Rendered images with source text

+++

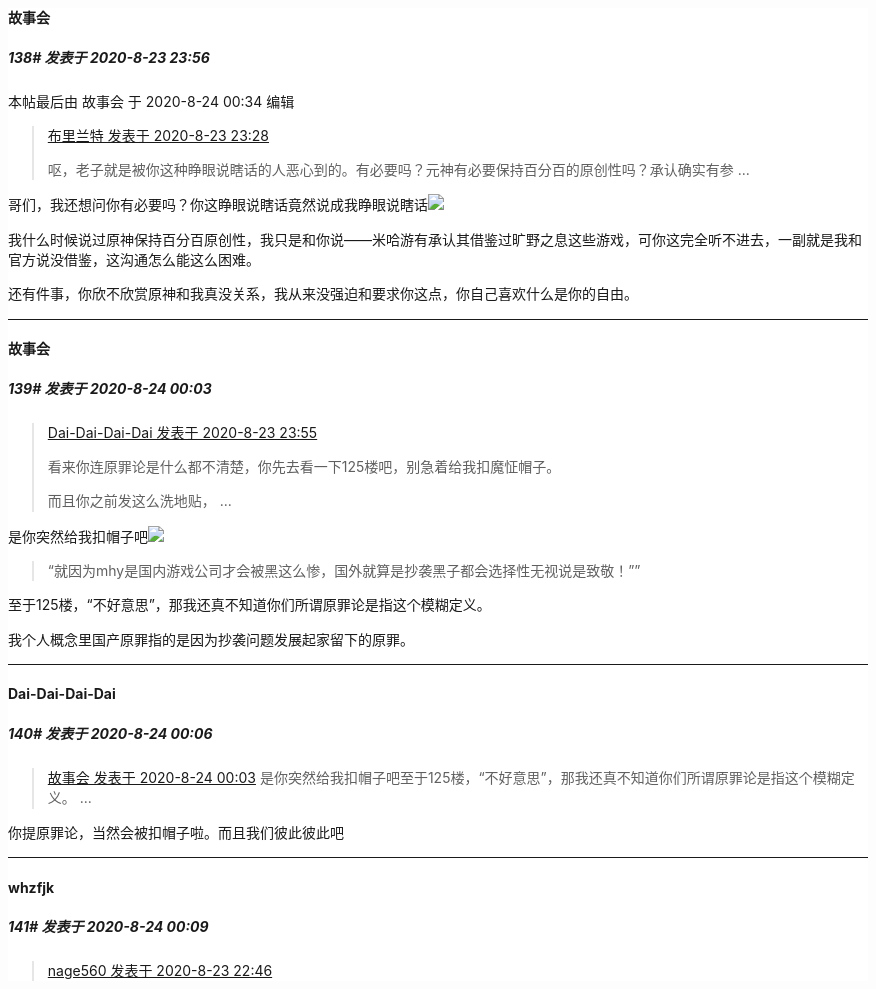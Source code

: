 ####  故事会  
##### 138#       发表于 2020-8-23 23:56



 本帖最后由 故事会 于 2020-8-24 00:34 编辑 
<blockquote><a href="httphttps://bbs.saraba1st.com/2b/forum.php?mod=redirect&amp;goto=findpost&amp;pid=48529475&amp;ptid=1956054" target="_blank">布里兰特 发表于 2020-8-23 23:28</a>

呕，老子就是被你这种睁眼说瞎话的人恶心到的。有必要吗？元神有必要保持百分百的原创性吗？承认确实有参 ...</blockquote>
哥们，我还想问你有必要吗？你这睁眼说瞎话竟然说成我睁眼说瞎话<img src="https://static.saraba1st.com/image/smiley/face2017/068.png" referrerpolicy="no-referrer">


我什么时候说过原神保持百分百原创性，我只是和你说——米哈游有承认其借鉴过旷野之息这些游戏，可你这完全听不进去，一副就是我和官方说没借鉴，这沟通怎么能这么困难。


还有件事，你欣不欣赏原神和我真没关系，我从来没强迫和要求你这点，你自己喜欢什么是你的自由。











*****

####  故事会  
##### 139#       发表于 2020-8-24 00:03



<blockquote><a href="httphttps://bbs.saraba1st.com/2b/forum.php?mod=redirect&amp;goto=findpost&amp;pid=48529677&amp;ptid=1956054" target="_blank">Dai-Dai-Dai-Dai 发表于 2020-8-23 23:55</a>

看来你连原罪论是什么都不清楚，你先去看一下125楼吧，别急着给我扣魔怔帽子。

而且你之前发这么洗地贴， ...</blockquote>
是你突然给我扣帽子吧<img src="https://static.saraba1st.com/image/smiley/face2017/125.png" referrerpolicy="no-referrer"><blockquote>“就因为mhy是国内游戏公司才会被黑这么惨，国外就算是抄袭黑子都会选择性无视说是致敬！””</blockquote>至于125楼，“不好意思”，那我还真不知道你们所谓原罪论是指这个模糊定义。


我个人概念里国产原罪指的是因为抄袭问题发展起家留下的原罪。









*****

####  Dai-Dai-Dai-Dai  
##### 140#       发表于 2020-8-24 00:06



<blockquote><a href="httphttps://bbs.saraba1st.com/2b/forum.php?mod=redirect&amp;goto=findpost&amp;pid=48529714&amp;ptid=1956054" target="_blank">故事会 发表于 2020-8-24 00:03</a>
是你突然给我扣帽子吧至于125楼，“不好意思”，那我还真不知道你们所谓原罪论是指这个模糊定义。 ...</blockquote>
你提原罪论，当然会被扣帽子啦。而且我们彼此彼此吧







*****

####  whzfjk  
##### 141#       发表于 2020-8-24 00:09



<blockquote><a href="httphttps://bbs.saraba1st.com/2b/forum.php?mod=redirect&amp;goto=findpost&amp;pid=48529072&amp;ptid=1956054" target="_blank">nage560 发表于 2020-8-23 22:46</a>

+++

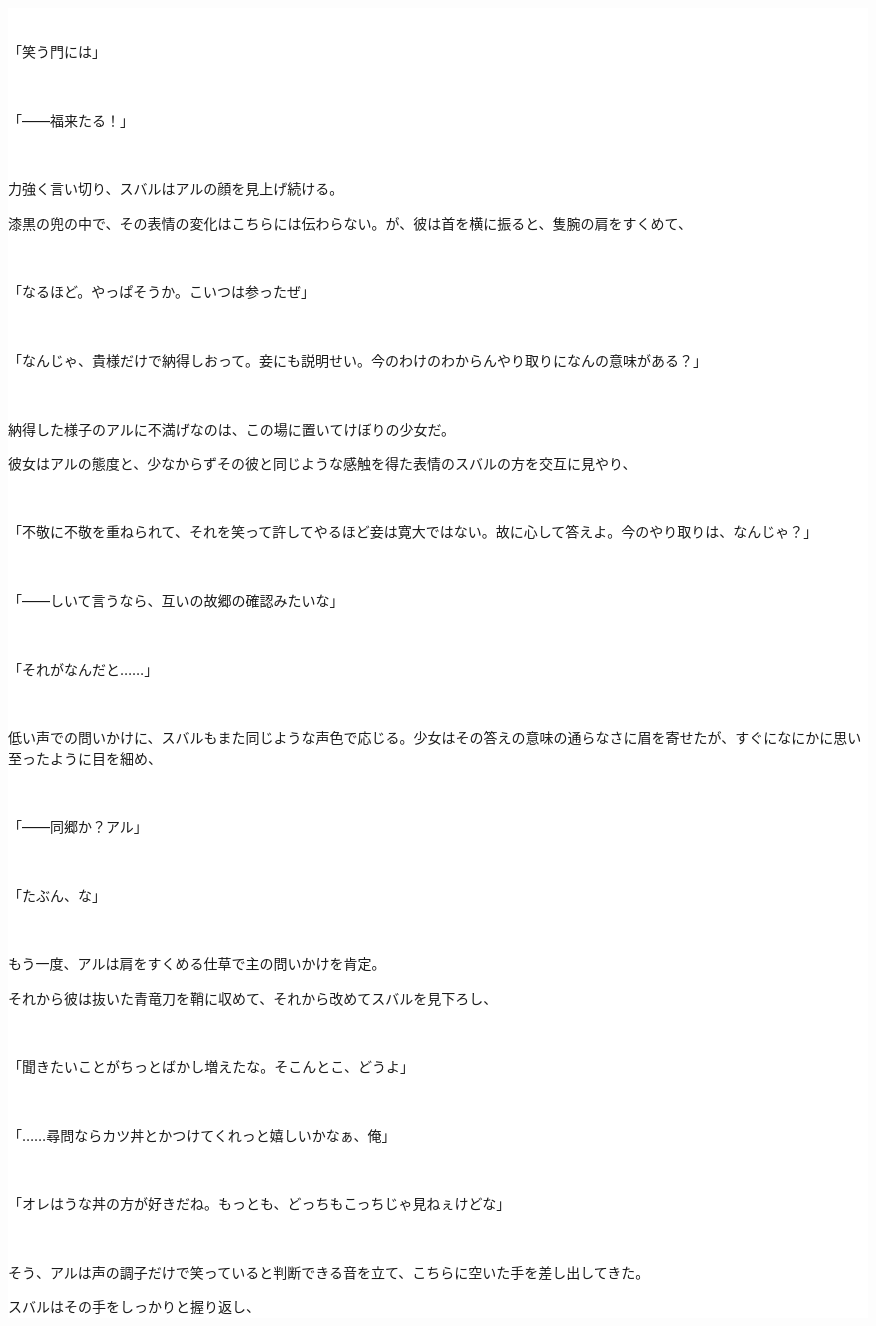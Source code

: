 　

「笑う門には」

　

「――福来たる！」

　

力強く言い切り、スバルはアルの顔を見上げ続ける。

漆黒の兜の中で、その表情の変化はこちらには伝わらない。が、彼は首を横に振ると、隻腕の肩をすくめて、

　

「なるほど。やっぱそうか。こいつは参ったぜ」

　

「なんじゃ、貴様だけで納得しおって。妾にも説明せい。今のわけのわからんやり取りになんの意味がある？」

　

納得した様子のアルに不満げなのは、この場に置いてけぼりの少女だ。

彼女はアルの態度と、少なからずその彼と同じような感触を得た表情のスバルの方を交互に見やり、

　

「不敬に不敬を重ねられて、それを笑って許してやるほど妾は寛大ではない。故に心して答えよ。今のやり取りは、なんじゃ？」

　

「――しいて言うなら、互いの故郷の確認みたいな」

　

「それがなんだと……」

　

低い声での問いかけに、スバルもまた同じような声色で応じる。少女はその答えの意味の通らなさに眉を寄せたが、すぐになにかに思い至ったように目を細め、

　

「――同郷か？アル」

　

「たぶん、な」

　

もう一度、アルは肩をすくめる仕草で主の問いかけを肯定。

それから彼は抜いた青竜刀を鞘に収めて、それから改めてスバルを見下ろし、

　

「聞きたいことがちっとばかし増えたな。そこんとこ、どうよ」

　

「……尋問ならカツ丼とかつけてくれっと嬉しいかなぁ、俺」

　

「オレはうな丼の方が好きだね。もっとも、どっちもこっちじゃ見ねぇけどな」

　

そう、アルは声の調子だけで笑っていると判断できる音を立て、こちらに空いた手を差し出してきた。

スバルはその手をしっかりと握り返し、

+++

• [What the task requires]: For the records given here, say how many lines hold the string "那我还真不知道你们所谓原罪论是指这个模糊定义", with no further words.

• [Response to this exercise]: 2